A correria de nossos dias não se vive unicamente nas intermináveis rotinas modernas, caracterizadas por jornadas mais prolongadas e deslocamentos cada vez mais longos até os lugares de trabalho. A comunicação, o transporte e, quem diria, o vírus, também têm se contagiado de esta azarada vertigem de nossa modernidade tão atarefada.

Por Felipe Pineda Ruiz* / Tradução por Renata Mielli e Felipe Bianchi

A síndrome respiratória aguda grave 2 (SARS-CoV-2), mais conhecida como coronavírus e covid-19, apareceu na cidade de Wuhan, na China, no fim do anos e 2019, sendo a primeira epidemia da história expandida em questão de poucos dias. Suas antecessoras, como a peste negra (século 18), a cólera (século 19) e a gripe espanhola (século 20) chegaram a outros continentes em longas e lentas viagens de barco. Já a covid-19 se expandiu em horas, por todas as latitudes do planeta, através de aeroportos.
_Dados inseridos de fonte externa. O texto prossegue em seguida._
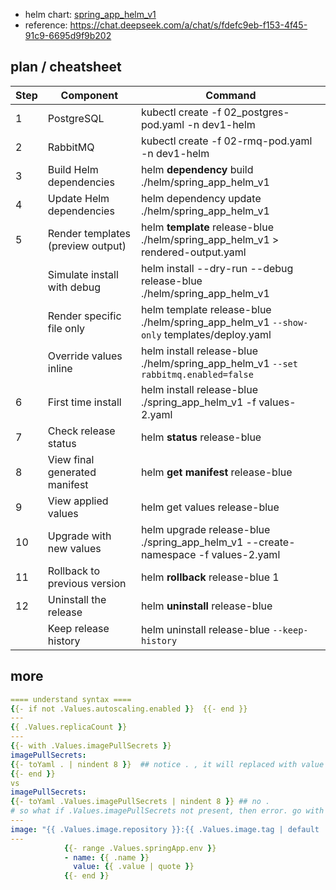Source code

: - helm chart: [spring_app_helm_v1](spring_app_helm_v1)
- reference: https://chat.deepseek.com/a/chat/s/fdefc9eb-f153-4f45-91c9-6695d9f9b202

## plan / cheatsheet

| Step | Component                         | Command                                                                                  |
| ---- |-----------------------------------|------------------------------------------------------------------------------------------|
| 1    | PostgreSQL                        | kubectl create -f 02_postgres-pod.yaml -n dev1-helm                                    |
| 2    | RabbitMQ                          | kubectl create -f 02-rmq-pod.yaml -n dev1-helm                                         |
| 3    | Build Helm dependencies           | helm **dependency** build ./helm/spring_app_helm_v1                                        |
| 4    | Update Helm dependencies          | helm dependency update ./helm/spring_app_helm_v1                                       |
| 5    | Render templates (preview output) | helm **template** release-blue ./helm/spring_app_helm_v1 > rendered-output.yaml            |
|      | Simulate install with debug       | helm install --dry-run --debug release-blue ./helm/spring_app_helm_v1                  |
|      | Render specific file only         | helm template release-blue ./helm/spring_app_helm_v1 `--show-only` templates/deploy.yaml |
|      | Override values inline            | helm install release-blue ./helm/spring_app_helm_v1 `--set rabbitmq.enabled=false`       |
| 6    | First time install                | helm install release-blue ./spring_app_helm_v1 -f values-2.yaml                        |
| 7    | Check release status              | helm **status** release-blue                                                               |
| 8    | View final generated manifest     | helm **get manifest** release-blue                                                         |
| 9    | View applied values               | helm get values release-blue                                                           |
| 10   | Upgrade with new values           | helm upgrade release-blue ./spring_app_helm_v1 --create-namespace -f values-2.yaml     |
| 11   | Rollback to previous version      | helm **rollback** release-blue 1                                                           |
| 12   | Uninstall the release             | helm **uninstall** release-blue                                                            |
|      | Keep release history              | helm uninstall release-blue `--keep-history `                                            |


 
## more
```yaml
==== understand syntax ====
{{- if not .Values.autoscaling.enabled }}  {{- end }}
---
{{ .Values.replicaCount }}
---
{{- with .Values.imagePullSecrets }}
imagePullSecrets:
{{- toYaml . | nindent 8 }}  ## notice . , it will replaced with value
{{- end }}
vs
imagePullSecrets:
{{- toYaml .Values.imagePullSecrets | nindent 8 }} ## no .
# so what if .Values.imagePullSecrets not present, then error. go with with above.
---
image: "{{ .Values.image.repository }}:{{ .Values.image.tag | default .Chart.AppVersion }}"
---
            {{- range .Values.springApp.env }}
            - name: {{ .name }}
              value: {{ .value | quote }}
            {{- end }}
```

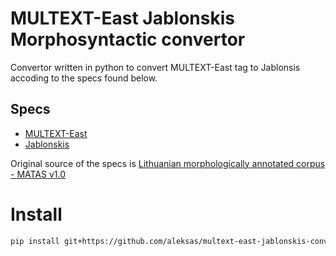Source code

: # MULTEXT-East Jablonskis Morphosyntactic convertor

Convertor written in python to convert MULTEXT-East tag to Jablonsis accoding to the specs found below.

## Specs
- [MULTEXT-East](./docs/Morf_zymu_standartas_12v-EN.pdf)
- [Jablonskis](./docs/Jablonskis-tagset-EN.pdf)

Original source of the specs is [Lithuanian morphologically annotated corpus - MATAS v1.0](https://clarin.vdu.lt/xmlui/handle/20.500.11821/33)

# Install

```sh
pip install git+https://github.com/aleksas/multext-east-jablonskis-convertor.git
```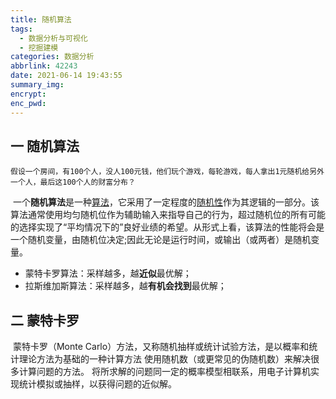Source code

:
 ```yaml
---
title: 随机算法
tags:
  - 数据分析与可视化
  - 挖掘建模
categories: 数据分析
abbrlink: 42243
date: 2021-06-14 19:43:55
summary_img:
encrypt:
enc_pwd:
---
```


## 一 随机算法

```
假设一个房间，有100个人，没人100元钱，他们玩个游戏，每轮游戏，每人拿出1元随机给另外一个人，最后这100个人的财富分布？
```

​	一个**随机算法**是一种[算法](https://baike.baidu.com/item/%E7%AE%97%E6%B3%95)，它采用了一定程度的[随机性](https://baike.baidu.com/item/%E9%9A%8F%E6%9C%BA%E6%80%A7)作为其逻辑的一部分。该算法通常使用均匀随机位作为辅助输入来指导自己的行为，超过随机位的所有可能的选择实现了“平均情况下的”良好业绩的希望。从形式上看，该算法的性能将会是一个随机变量，由随机位决定;因此无论是运行时间，或输出（或两者）是随机变量。

- 蒙特卡罗算法：采样越多，越**近似**最优解；
- 拉斯维加斯算法：采样越多，越**有机会找到**最优解；

## 二 蒙特卡罗

​	蒙特卡罗（Monte Carlo）方法，又称随机抽样或统计试验方法，是以概率和统计理论方法为基础的一种计算方法
使用随机数（或更常见的伪随机数）来解决很多计算问题的方法。
将所求解的问题同一定的概率模型相联系，用电子计算机实现统计模拟或抽样，以获得问题的近似解。

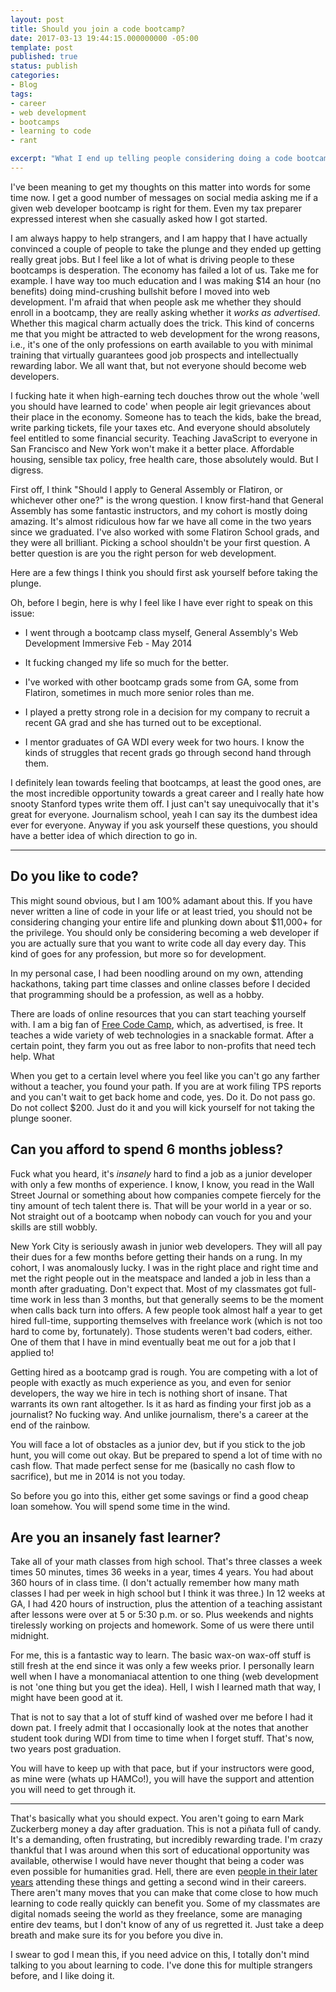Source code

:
 ```yaml
---
layout: post
title: Should you join a code bootcamp?
date: 2017-03-13 19:44:15.000000000 -05:00
template: post
published: true
status: publish
categories:
- Blog
tags:
- career
- web development
- bootcamps
- learning to code
- rant

excerpt: "What I end up telling people considering doing a code bootcamp."
---
```



I've been meaning to get my thoughts on this matter into words for some time now. I get a good number of messages on social media asking me if a given web developer bootcamp is right for them. Even my tax preparer expressed interest when she casually asked how I got started.

I am always happy to help strangers, and I am happy that I have actually convinced a couple of people to take the plunge and they ended up getting really great jobs. But I feel like a lot of what is driving people to these bootcamps is desperation. The economy has failed a lot of us. Take me for example. I have way too much education and I was making $14 an hour (no benefits) doing mind-crushing bullshit before I moved into web development. I'm afraid that when people ask me whether they should enroll in a bootcamp, they are really asking whether it _works as advertised_. Whether this magical charm actually does the trick. This kind of concerns me that you might be attracted to web development for the wrong reasons, i.e., it's one of the only professions on earth available to you with minimal training that virtually guarantees good job prospects and intellectually rewarding labor. We all want that, but not everyone should become web developers.

I fucking hate it when high-earning tech douches throw out the whole 'well you should have learned to code' when people air legit grievances about their place in the economy. Someone has to teach the kids, bake the bread, write parking tickets, file your taxes etc. And everyone should absolutely feel entitled to some financial security. Teaching JavaScript to everyone in San Francisco and New York won't make it a better place. Affordable housing, sensible tax policy, free health care, those absolutely would. But I digress.

First off, I think "Should I apply to General Assembly or Flatiron, or whichever other one?" is the wrong question. I know first-hand that General Assembly has some fantastic instructors, and my cohort is mostly doing amazing. It's almost ridiculous how far we have all come in the two years since we graduated. I've also worked with some Flatiron School grads, and they were all brilliant. Picking a school shouldn't be your first question. A better question is are you the right person for web development.

Here are a few things I think you should first ask yourself before taking the plunge.

Oh, before I begin, here is why I feel like I have ever right to speak on this issue:

* I went through a bootcamp class myself, General Assembly's Web Development Immersive Feb - May 2014

* It fucking changed my life so much for the better.

* I've worked with other bootcamp grads some from GA, some from Flatiron, sometimes in much more senior roles than me.

* I played a pretty strong role in a decision for my company to recruit a recent GA grad and she has turned out to be exceptional.

* I mentor graduates of GA WDI every week for two hours. I know the kinds of struggles that recent grads go through second hand through them.

I definitely lean towards feeling that bootcamps, at least the good ones, are the most incredible opportunity towards a great career and I really hate how snooty Stanford types write them off. I just can't say unequivocally that it's great for everyone. Journalism school, yeah I can say its the dumbest idea ever for everyone. Anyway if you ask yourself these questions, you should have a better idea of which direction to go in.

__________________________


## Do you like to code?

This might sound obvious, but I am 100% adamant about this. If you have never written a line of code in your life or at least tried, you should not be considering changing your entire life and plunking down about $11,000+ for the privilege. You should only be considering becoming a web developer if you are actually sure that you want to write code all day every day. This kind of goes for any profession, but more so for development.

In my personal case, I had been noodling around on my own, attending hackathons, taking part time classes and online classes before I decided that programming should be a profession, as well as a hobby.

There are loads of online resources that you can start teaching yourself with. I am a big fan of [Free Code Camp](https://www.freecodecamp.com/), which, as advertised, is free. It teaches a wide variety of web technologies in a snackable format. After a certain point, they farm you out as free labor to non-profits that need tech help. What

When you get to a certain level where you feel like you can't go any farther without a teacher, you found your path. If you are at work filing TPS reports and you can't wait to get back home and code, yes. Do it. Do not pass go. Do not collect $200. Just do it and you will kick yourself for not taking the plunge sooner.

## Can you afford to spend 6 months jobless?

Fuck what you heard, it's _insanely_ hard to find a job as a junior developer with only a few months of experience. I know, I know, you read in the Wall Street Journal or something about how companies compete fiercely for the tiny amount of tech talent there is. That will be your world in a year or so. Not straight out of a bootcamp when nobody can vouch for you and your skills are still wobbly.

New York City is seriously awash in junior web developers. They will all pay their dues for a few months before getting their hands on a rung. In my cohort, I was anomalously lucky. I was in the right place and right time and met the right people out in the meatspace and landed a job in less than a month after graduating. Don't expect that. Most of my classmates got full-time work in less than 3 months, but that generally seems to be the moment when calls back turn into offers. A few people took almost half a year to get hired full-time, supporting themselves with freelance work (which is not too hard to come by, fortunately). Those students weren't bad coders, either. One of them that I have in mind eventually beat me out for a job that I applied to!

Getting hired as a bootcamp grad is rough. You are competing with a lot of people with exactly as much experience as you, and even for senior developers, the way we hire in tech is nothing short of insane. That warrants its own rant altogether. Is it as hard as finding your first job as a journalist? No fucking way. And unlike journalism, there's a career at the end of the rainbow.

You will face a lot of obstacles as a junior dev, but if you stick to the job hunt, you will come out okay. But be prepared to spend a lot of time with no cash flow. That made perfect sense for me (basically no cash flow to sacrifice), but me in 2014 is not you today.

So before you go into this, either get some savings or find a good cheap loan somehow. You will spend some time in the wind.

## Are you an insanely fast learner?

Take all of your math classes from high school. That's three classes a week times 50 minutes, times 36 weeks in a year, times 4 years. You had about 360 hours of in class time. (I don't actually remember how many math classes I had per week in high school but I think it was three.) In 12 weeks at GA, I had 420 hours of instruction, plus the attention of a teaching assistant after lessons were over at 5 or 5:30 p.m. or so. Plus weekends and nights tirelessly working on projects and homework. Some of us were there until midnight.

For me, this is a fantastic way to learn. The basic wax-on wax-off stuff is still fresh at the end since it was only a few weeks prior. I personally learn well when I have a monomaniacal attention to one thing (web development is not 'one thing but you get the idea).  Hell, I wish I learned math that way, I might have been good at it.

That is not to say that a lot of stuff kind of washed over me before I had it down pat. I freely admit that I occasionally look at the notes that another student took during WDI from time to time when I forget stuff. That's now, two years post graduation.

You will have to keep up with that pace, but if your instructors were good, as mine were (whats up HAMCo!), you will have the support and attention you will need to get through it.

____________

That's basically what you should expect. You aren't going to earn Mark Zuckerberg money a day after graduation. This is not a piñata full of candy. It's a demanding, often frustrating, but incredibly rewarding trade. I'm crazy thankful that I was around when this sort of educational opportunity was available, otherwise I would have never thought that being a coder was even possible for humanities grad. Hell, there are even [people in their later years](https://belitsoft.com/php-development-services/its-not-too-late-become-software-developer-after-age-35-40-or-50-top-10-true-great-success-stories) attending these things and getting a second wind in their careers. There aren't many moves that you can make that come close to how much learning to code really quickly can benefit you. Some of my classmates are digital nomads seeing the world as they freelance, some are managing entire dev teams, but I don't know of any of us regretted it. Just take a deep breath and make sure its for you before you dive in.

I swear to god I mean this, if you need advice on this, I totally don't mind talking to you about learning to code. I've done this for multiple strangers before, and I like doing it.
O novo coronavírus é a primeira pandemia vivida pelos seres humanos a nível global na era digital, considerando que o Sars, o H1N1 e a gripe aviária não alcançaram a mesma magnitude.

Esta conjuntura da epidemia tem servido para confrontar duas narrativas antagônicas, desde o terreno da comunicação política: a do status quo, por um lado, e a dos partidos e movimentos anti-hegemônicos, por outro.

Tal disputa pela narrativa vem servindo ao poder global para assimilar a atual conjuntura à outra, mediada pela guerra, na qual as metáforas bélicas pululam e emergem como respostas discursivas por parte dos Estados, não só para prepará-los institucionalmente para a crise, mas também para blindar psicologicamente seus concidadãos. Palavras como “luta”, “batalha”, “combate” e termos novos como “achatar a curva”, “paciente zero” e “estado de alarme fazem parte do marco discursivo com o qual diferentes governos enfrentam um inimigo invisível, o que torna difícil atacá-lo. 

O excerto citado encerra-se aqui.